Date of Award

8-9-2022

Document Type

Dissertation

Degree Name

Doctor of Philosophy (Ph.D.)

School Name

Annsley Frazier Thornton School of Education

Department

Education

Major Advisor

Dr. Ali Taylor

Second Advisor

Dr. Grant Smith

Third Advisor

Dr. Tim Kinard

Abstract

There is a growing body of research behind the play-based movement in education today – a topic that is somewhat controversial (Nicolopoulou et al., 2010; Overstreet, 2018). While some are steeped in a more classical approach to early education, advocating learning should be painful (Adler & Van Doren, 1988), others are paving the way for a more progressive approach, suggesting play to be the premier window into a child’s development (Paley, 1979-2014; Wohlwend & Peppler, 2015). The purpose of this study was to look at how the perceptions of pre- and in-service teachers changed regarding play and storytelling after participating in a play and inquiry practicum. The study examined the experiences of 27 teachers, each with a story as unique as the person they grew to become. In an effort to understand, holistically, how the teachers were growing and changing, a triangulation of methods were employed - including the documentation of daily interactions, quantitative analyses, and in-depth interviews.
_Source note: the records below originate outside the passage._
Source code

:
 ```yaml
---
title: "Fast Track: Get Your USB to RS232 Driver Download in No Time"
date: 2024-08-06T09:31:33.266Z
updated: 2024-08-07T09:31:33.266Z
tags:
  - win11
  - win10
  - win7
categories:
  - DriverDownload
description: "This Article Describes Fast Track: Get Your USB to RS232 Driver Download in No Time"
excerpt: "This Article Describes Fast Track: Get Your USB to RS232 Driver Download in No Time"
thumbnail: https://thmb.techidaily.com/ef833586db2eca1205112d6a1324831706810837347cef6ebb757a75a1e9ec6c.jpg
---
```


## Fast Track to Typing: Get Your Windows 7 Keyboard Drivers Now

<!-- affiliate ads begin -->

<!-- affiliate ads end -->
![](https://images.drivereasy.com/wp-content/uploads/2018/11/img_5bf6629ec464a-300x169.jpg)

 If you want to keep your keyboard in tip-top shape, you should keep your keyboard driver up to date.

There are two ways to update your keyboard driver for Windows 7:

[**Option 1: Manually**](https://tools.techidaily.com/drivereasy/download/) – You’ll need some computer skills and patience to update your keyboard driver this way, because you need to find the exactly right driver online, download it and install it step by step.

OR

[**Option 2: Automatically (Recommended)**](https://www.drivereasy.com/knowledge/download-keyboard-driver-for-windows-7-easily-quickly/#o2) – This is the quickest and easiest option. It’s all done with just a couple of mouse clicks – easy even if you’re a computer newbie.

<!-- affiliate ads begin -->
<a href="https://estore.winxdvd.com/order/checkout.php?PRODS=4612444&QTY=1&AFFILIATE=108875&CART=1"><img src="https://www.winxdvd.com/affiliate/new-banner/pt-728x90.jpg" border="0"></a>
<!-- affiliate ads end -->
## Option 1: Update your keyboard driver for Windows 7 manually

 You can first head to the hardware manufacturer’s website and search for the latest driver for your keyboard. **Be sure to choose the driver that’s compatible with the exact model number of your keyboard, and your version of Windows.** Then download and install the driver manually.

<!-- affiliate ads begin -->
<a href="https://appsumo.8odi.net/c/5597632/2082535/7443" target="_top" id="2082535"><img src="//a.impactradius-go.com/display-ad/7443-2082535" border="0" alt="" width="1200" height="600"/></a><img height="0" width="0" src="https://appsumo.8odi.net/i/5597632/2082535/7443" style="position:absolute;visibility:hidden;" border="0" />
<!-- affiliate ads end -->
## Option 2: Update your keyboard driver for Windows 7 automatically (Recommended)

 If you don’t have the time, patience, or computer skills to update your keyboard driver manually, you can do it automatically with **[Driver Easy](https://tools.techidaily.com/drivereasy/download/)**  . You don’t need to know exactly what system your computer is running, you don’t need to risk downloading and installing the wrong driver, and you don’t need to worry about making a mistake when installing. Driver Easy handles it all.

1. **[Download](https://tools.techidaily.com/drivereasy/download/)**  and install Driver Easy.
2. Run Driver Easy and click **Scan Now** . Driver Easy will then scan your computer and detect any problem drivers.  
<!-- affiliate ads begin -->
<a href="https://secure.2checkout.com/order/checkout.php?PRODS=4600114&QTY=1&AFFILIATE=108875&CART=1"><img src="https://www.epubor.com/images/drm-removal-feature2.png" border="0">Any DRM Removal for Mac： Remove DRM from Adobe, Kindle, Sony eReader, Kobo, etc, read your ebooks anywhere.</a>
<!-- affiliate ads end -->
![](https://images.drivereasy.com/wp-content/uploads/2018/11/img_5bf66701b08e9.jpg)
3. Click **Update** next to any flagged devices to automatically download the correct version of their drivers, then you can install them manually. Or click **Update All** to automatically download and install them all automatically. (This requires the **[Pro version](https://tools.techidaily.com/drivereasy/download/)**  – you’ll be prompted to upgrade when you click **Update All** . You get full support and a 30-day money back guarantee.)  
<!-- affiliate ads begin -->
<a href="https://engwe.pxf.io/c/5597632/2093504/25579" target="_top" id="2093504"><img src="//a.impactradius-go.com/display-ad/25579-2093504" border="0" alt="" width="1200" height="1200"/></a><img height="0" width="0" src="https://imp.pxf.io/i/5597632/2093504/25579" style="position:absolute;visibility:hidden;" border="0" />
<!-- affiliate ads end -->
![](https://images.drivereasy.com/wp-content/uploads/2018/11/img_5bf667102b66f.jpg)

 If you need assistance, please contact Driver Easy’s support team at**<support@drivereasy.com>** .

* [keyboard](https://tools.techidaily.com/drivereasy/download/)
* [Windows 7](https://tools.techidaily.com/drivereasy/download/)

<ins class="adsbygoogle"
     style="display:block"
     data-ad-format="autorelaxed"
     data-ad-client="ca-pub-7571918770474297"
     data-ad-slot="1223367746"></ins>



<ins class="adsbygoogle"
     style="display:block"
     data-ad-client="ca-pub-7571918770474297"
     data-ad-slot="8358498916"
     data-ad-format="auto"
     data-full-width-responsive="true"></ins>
The teachers, overall, reported a philosophical awakening, following the week of readings (Pre-Survey Composite = 1,565). For most, a slight reservation about the practical aspects of play, following the intensive week of teacher preparation work (Post 1 Composite = 1,487). And finally, a better understanding of play, theoretically and practically, following the three week play and inquiry workshop with the community children (Post 2 Composite = 1,513).